The only actual advantage I can think of is that you have a control for viewing XPS documents in WPF applications. The other formats you mention mean you would have to bring in a 3rd party renderer (or write one yourself if you have a year to spare).
btw. I don't know much about ePub, but XPS isn't directly comparable with XHTML, it's more like PDF in that it's designed to have a fixed layout.
XPS to WPF is like WMF to Win32/WinForms, it's a persistent format that let you store and print native WPF graphics.
XPS is used to print from WPF (even when you print directly from the application without saving, the internal printing system is built on XPS) so what should MS do:
Create a new file format that exactly fit with what they are trying to do
Build a 100% perfect translator from WPF to a format they don't control like PDF (and hope Adobe doesn't break all WPF applications out there with the next release of Acrobat Reader).
What would you do?
Saving XPS files is just a nice bonus.
Look, I may be a pessimist on XPS as a report generation solution, but I gave it a go and found the initial documentation to be hard to understand, with less real world samples out there than what I would have liked. When I put it into a real world business application I found it to be frustrating, particularly in LOB apps that require tables that span over multiple pages.
Things may have changed since then but as soon as I started looking at tables that spanned over several pages and I wanted column headers to go to the top, etc. I found that the API required me to do what I would call excessive workarounds with unnecessary complexity.
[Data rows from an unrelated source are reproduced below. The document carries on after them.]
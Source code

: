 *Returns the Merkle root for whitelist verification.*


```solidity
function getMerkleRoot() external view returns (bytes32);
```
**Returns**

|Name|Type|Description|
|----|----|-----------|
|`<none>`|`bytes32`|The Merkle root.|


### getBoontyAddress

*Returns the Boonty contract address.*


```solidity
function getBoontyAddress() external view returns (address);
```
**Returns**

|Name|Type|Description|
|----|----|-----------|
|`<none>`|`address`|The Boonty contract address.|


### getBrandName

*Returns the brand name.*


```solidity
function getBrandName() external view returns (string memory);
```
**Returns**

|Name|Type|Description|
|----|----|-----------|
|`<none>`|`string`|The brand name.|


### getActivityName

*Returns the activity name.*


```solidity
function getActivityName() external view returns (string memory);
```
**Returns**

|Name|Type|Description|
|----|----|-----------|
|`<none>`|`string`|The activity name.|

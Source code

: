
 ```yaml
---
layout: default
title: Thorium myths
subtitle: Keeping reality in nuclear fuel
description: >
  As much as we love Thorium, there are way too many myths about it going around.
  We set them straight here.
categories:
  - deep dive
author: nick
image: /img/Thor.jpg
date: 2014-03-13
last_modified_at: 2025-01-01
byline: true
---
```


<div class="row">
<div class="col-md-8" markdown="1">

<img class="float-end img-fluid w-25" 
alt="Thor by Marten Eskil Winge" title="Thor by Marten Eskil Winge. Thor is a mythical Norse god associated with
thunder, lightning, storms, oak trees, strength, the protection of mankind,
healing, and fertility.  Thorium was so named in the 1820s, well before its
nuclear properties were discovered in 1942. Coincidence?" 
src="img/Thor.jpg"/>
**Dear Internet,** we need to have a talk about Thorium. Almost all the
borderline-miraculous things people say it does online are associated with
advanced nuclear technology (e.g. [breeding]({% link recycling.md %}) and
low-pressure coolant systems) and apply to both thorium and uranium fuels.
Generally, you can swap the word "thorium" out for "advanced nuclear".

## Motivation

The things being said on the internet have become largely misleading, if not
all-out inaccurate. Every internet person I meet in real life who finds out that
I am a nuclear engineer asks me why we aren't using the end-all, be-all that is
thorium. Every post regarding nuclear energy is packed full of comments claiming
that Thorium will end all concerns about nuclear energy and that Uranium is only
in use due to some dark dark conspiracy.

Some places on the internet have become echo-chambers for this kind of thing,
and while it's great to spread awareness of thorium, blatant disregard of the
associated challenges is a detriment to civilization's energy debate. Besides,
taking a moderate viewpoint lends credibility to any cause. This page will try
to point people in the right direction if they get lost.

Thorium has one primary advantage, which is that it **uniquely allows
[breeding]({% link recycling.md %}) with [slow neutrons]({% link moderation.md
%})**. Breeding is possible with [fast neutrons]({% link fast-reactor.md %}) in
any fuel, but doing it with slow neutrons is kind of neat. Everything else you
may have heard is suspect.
So, things may have changed since then (about 8 months ago), but I went from XPS to using ITextSharp and that has been a lot less painful.
So the only advantage I would say, like everyone else, is the built in viewer in WPF - but other than that I feel the API may need to "mature" a bit more before I will attempt something again in it.
Actually I found a really nice reason to use XPS. I wanted to print from multiple sources, merge documents and specify duplex and stapled. Finally it should be printed as one document with duplex and stapled. I was having a difficult time doing so but found that by printing to XPS (saved to disc) I could accomplish my goal with minimum fuss. I haven't found any other method that is so easy and straightforward.
Dim PrintServer As New SysPrint.PrintServer("\\" & My.Computer.Name)
Dim PrintQ As New SysPrint.PrintQueue(PrintServer, "Ricoh Main")
Dim Jobs As SysPrint.PrintJobInfoCollection = PrintQ.GetPrintJobInfoCollection
Dim able As SysPrint.PrintCapabilities = PrintQ.GetPrintCapabilities()
Dim CurrentTicket As SysPrint.PrintTicket = PrintQ.CurrentJobSettings.CurrentPrintTicket
If able.StaplingCapability IsNot Nothing AndAlso able.StaplingCapability.Count > 0 Then
If able.StaplingCapability.Contains(Printing.Stapling.StapleTopLeft) Then
CurrentTicket.Stapling = Printing.Stapling.StapleTopLeft
End If
Else
Debug.Print("no stapling capability")
End If
CurrentTicket.Duplexing = Printing.Duplexing.TwoSidedLongEdge
Dim fiName As String = "S:\Temp\PS\XPS\Test.xps"
Dim TestJob As SysPrint.PrintSystemJobInfo _
= PrintQ.AddJob("Test job", fiName, False)
XPS (code named "metro") was clearly designed as the Microsoft alternative to PDF and PostScript in Windows Vista. See this old article here: Microsoft Readies New Document Printing Specification
There are different approches when inventing document formats:
Some are made for quick view on screen (say low def) like HTML, doc.
Some other are (or can be) very respectuous of printing contrains (say quality based) like PDF, XPS.
So XPS whiches to be as good as PDF, plus it is formated in XML, so "maybe" it is more standard than the stream approch in PDF.
The black spot of XPS is maybe the management of special colors (Pantone, paper effects).